A senator wants answers before the Pentagon rewrites its autonomous-weapons rule
Trump's new AI memo gives the Pentagon 90 days to rewrite its autonomous-weapons rule. Sen. Gallego says that is too fast and wants to know which safeguards survive.
Trump's new AI memo gives the Pentagon 90 days to rewrite its autonomous-weapons rule. Sen. Gallego says that is too fast and wants to know which safeguards survive.
Sen. Ruben Gallego is pressing Defense Secretary Pete Hegseth over the Pentagon's rush to rewrite the rule governing autonomous weapons, DefenseScoop reported, citing a June 12 letter it obtained.
The trigger is National Security Presidential Memorandum 11, which President Trump signed June 5. It orders the Pentagon to update Directive 3000.09, the policy for developing and fielding autonomous and semi-autonomous weapons, within 90 days, then review it every year, the Council on Foreign Relations noted. The memo rolls back Biden-era oversight.

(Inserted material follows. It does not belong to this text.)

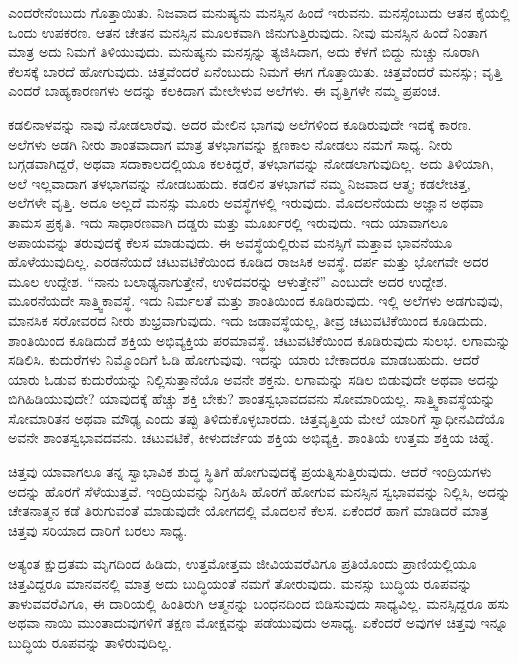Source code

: ಎಂದರೇನೆಂಬುದು ಗೊತ್ತಾಯಿತು. ನಿಜವಾದ ಮನುಷ್ಯನು ಮನಸ್ಸಿನ ಹಿಂದೆ ಇರುವನು. ಮನಸ್ಸೆಂಬುದು ಆತನ ಕೈಯಲ್ಲಿ ಒಂದು ಉಪಕರಣ. ಆತನ ಚೇತನ ಮನಸ್ಸಿನ ಮೂಲಕವಾಗಿ ಜಿನುಗುತ್ತಿರುವುದು. ನೀವು ಮನಸ್ಸಿನ ಹಿಂದೆ ನಿಂತಾಗ ಮಾತ್ರ ಅದು ನಿಮಗೆ ತಿಳಿಯುವುದು. ಮನುಷ್ಯನು ಮನಸ್ಸನ್ನು ತ್ಯಜಿಸಿದಾಗ, ಅದು ಕೆಳಗೆ ಬಿದ್ದು ನುಚ್ಚು ನೂರಾಗಿ ಕೆಲಸಕ್ಕೆ ಬಾರದೆ ಹೋಗುವುದು. ಚಿತ್ತವೆಂದರೆ ಏನೆಂಬುದು ನಿಮಗೆ ಈಗ ಗೊತ್ತಾಯಿತು. ಚಿತ್ತವೆಂದರೆ ಮನಸ್ಸು; ವೃತ್ತಿ ಎಂದರೆ ಬಾಹ್ಯಕಾರಣಗಳು ಅದನ್ನು ಕಲಕಿದಾಗ ಮೇಲೇಳುವ ಅಲೆಗಳು. ಈ ವೃತ್ತಿಗಳೇ ನಮ್ಮ ಪ್ರಪಂಚ. 

ಕಡಲಿನಾಳವನ್ನು ನಾವು ನೋಡಲಾರೆವು. ಅದರ ಮೇಲಿನ ಭಾಗವು ಅಲೆಗಳಿಂದ ಕೂಡಿರುವುದೇ ಇದಕ್ಕೆ ಕಾರಣ. ಅಲೆಗಳು ಅಡಗಿ ನೀರು ಶಾಂತವಾದಾಗ ಮಾತ್ರ ತಳಭಾಗವನ್ನು ಕ್ಷಣಕಾಲ ನೋಡಲು ನಮಗೆ ಸಾಧ್ಯ. ನೀರು ಬಗ್ಗಡವಾಗಿದ್ದರೆ, ಅಥವಾ ಸದಾಕಾಲದಲ್ಲಿಯೂ ಕಲಕಿದ್ದರೆ, ತಳಭಾಗವನ್ನು ನೋಡಲಾಗುವುದಿಲ್ಲ. ಅದು ತಿಳಿಯಾಗಿ, ಅಲೆ ಇಲ್ಲವಾದಾಗ ತಳಭಾಗವನ್ನು ನೋಡಬಹುದು. ಕಡಲಿನ ತಳಭಾಗವೆ ನಮ್ಮ ನಿಜವಾದ ಆತ್ಮ; ಕಡಲೇಚಿತ್ತ, ಅಲೆಗಳೇ ವೃತ್ತಿ. ಅದೂ ಅಲ್ಲದೆ ಮನಸ್ಸು ಮೂರು ಅವಸ್ಥೆಗಳಲ್ಲಿ ಇರುವುದು. ಮೊದಲನೆಯದು ಅಜ್ಞಾನ ಅಥವಾ ತಾಮಸ ಪ್ರಕೃತಿ. ಇದು ಸಾಧಾರಣವಾಗಿ ದಡ್ಡರು ಮತ್ತು ಮೂರ್ಖರಲ್ಲಿ ಇರುವುದು. ಇದು ಯಾವಾಗಲೂ ಅಪಾಯವನ್ನು ತರುವುದಕ್ಕೆ ಕೆಲಸ ಮಾಡುವುದು. ಈ ಅವಸ್ಥೆಯಲ್ಲಿರುವ ಮನಸ್ಸಿಗೆ ಮತ್ತಾವ ಭಾವನೆಯೂ ಹೊಳೆಯುವುದಿಲ್ಲ. ಎರಡನೆಯದೆ ಚಟುವಟಿಕೆಯಿಂದ ಕೂಡಿದ ರಾಜಸಿಕ ಅವಸ್ಥೆ. ದರ್ಪ ಮತ್ತು ಭೋಗವೇ ಅದರ ಮೂಲ ಉದ್ದೇಶ. “ನಾನು ಬಲಾಢ್ಯನಾಗುತ್ತೇನೆ, ಉಳಿದವರನ್ನು ಆಳುತ್ತೇನೆ” ಎಂಬುದೇ ಅದರ ಉದ್ದೇಶ. ಮೂರನೆಯದೇ ಸಾತ್ತ್ವಿಕಾವಸ್ಥೆ. ಇದು ನಿರ್ಮಲತೆ ಮತ್ತು ಶಾಂತಿಯಿಂದ ಕೂಡಿರುವುದು. ಇಲ್ಲಿ ಅಲೆಗಳು ಅಡಗುವುವು, ಮಾನಸಿಕ ಸರೋವರದ ನೀರು ಶುಭ್ರವಾಗುವುದು. ಇದು ಜಡಾವಸ್ಥೆಯಲ್ಲ, ತೀವ್ರ ಚಟುವಟಿಕೆಯಿಂದ ಕೂಡಿದುದು. ಶಾಂತಿಯಿಂದ ಕೂಡಿದುದೆ ಶಕ್ತಿಯ ಅಭಿವ್ಯಕ್ತಿಯ ಪರಮಾವಸ್ಥೆ. ಚಟುವಟಿಕೆಯಿಂದ ಕೂಡಿರುವುದು ಸುಲಭ. ಲಗಾಮನ್ನು ಸಡಿಲಿಸಿ. ಕುದುರೆಗಳು ನಿಮ್ಮೊಂದಿಗೆ ಓಡಿ ಹೋಗುವುವು. ಇದನ್ನು ಯಾರು ಬೇಕಾದರೂ ಮಾಡಬಹುದು. ಆದರೆ ಯಾರು ಓಡುವ ಕುದುರೆಯನ್ನು ನಿಲ್ಲಿಸುತ್ತಾನೆಯೊ ಅವನೇ ಶಕ್ತನು. ಲಗಾಮನ್ನು ಸಡಿಲ ಬಿಡುವುದೇ ಅಥವಾ ಅದನ್ನು ಬಿಗಿಹಿಡಿಯುವುದೇ? ಯಾವುದಕ್ಕೆ ಹೆಚ್ಚು ಶಕ್ತಿ ಬೇಕು? ಶಾಂತಸ್ವಭಾವದವನು ಸೋಮಾರಿಯಲ್ಲ. ಸಾತ್ತ್ವಿಕಾವಸ್ಥೆಯನ್ನು ಸೋಮಾರಿತನ ಅಥವಾ ಮೌಢ್ಯ ಎಂದು ತಪ್ಪು ತಿಳಿದುಕೊಳ್ಳಬಾರದು. ಚಿತ್ತವೃತ್ತಿಯ ಮೇಲೆ ಯಾರಿಗೆ ಸ್ವಾಧೀನವಿದೆಯೊ ಅವನೇ ಶಾಂತಸ್ವಭಾವದವನು. ಚಟುವಟಿಕೆ, ಕೀಳುದರ್ಜೆಯ ಶಕ್ತಿಯ ಅಭಿವ್ಯಕ್ತಿ. ಶಾಂತಿಯೆ ಉತ್ತಮ ಶಕ್ತಿಯ ಚಿಹ್ನೆ. 

ಚಿತ್ತವು ಯಾವಾಗಲೂ ತನ್ನ ಸ್ವಾಭಾವಿಕ ಶುದ್ಧ ಸ್ಥಿತಿಗೆ ಹೋಗುವುದಕ್ಕೆ ಪ್ರಯತ್ನಿಸುತ್ತಿರುವುದು. ಆದರೆ ಇಂದ್ರಿಯಗಳು ಅದನ್ನು ಹೊರಗೆ ಸೆಳೆಯುತ್ತವೆ. ಇಂದ್ರಿಯವನ್ನು ನಿಗ್ರಹಿಸಿ ಹೊರಗೆ ಹೋಗುವ ಮನಸ್ಸಿನ ಸ್ವಭಾವವನ್ನು ನಿಲ್ಲಿಸಿ, ಅದನ್ನು ಚೇತನಾತ್ಮನ ಕಡೆ ತಿರುಗುವಂತೆ ಮಾಡುವುದೇ ಯೋಗದಲ್ಲಿ ಮೊದಲನೆ ಕೆಲಸ. ಏಕೆಂದರೆ ಹಾಗೆ ಮಾಡಿದರೆ ಮಾತ್ರ ಚಿತ್ತವು ಸರಿಯಾದ ದಾರಿಗೆ ಬರಲು ಸಾಧ್ಯ. 

ಅತ್ಯಂತ ಕ್ಷುದ್ರತಮ ಮೃಗದಿಂದ ಹಿಡಿದು, ಉತ್ತಮೋತ್ತಮ ಜೀವಿಯವರೆವಿಗೂ ಪ್ರತಿಯೊಂದು ಪ್ರಾಣಿಯಲ್ಲಿಯೂ ಚಿತ್ತವಿದ್ದರೂ ಮಾನವನಲ್ಲಿ ಮಾತ್ರ ಅದು ಬುದ್ಧಿಯಂತೆ ನಮಗೆ ತೋರುವುದು. ಮನಸ್ಸು ಬುದ್ಧಿಯ ರೂಪವನ್ನು ತಾಳುವವರೆವಿಗೂ, ಈ ದಾರಿಯಲ್ಲಿ ಹಿಂತಿರುಗಿ ಆತ್ಮನನ್ನು ಬಂಧನದಿಂದ ಬಿಡಿಸುವುದು ಸಾಧ್ಯವಿಲ್ಲ. ಮನಸ್ಸಿದ್ದರೂ ಹಸು ಅಥವಾ ನಾಯಿ ಮುಂತಾದುವುಗಳಿಗೆ ತಕ್ಷಣ ಮೋಕ್ಷವನ್ನು ಪಡೆಯುವುದು ಅಸಾಧ್ಯ. ಏಕೆಂದರೆ ಅವುಗಳ ಚಿತ್ತವು ಇನ್ನೂ ಬುದ್ಧಿಯ ರೂಪವನ್ನು ತಾಳಿರುವುದಿಲ್ಲ.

Directive 3000.09 dates to 2012 and was last revised in 2023. It requires that autonomous weapons work as intended, stay geographically bounded, allow for termination, and resist adversarial manipulation, Gallego wrote. Such systems use sensors and algorithms to find, identify and strike targets without manual human control, per a Congressional Research Service primer DefenseScoop cited.
Gallego, a Marine Corps combat veteran, warned that cutting those safeguards on a compressed clock risks friendly-fire and civilian-harm incidents, and that adversaries could trigger them on purpose by manipulating hastily fielded systems, costing the US basing or overflight rights. He asked whether the new Defense Autonomous Warfare Group has anyone assigned to civilian-harm mitigation, and set a June 26 deadline for answers.
He is not the only one. Sen. Adam Schiff filed a bill on June 8 that would force a named commander to hold final authority over any autonomous strike. CSIS argued the rewrite will matter only if it fixes the definition of "autonomous weapon system" itself.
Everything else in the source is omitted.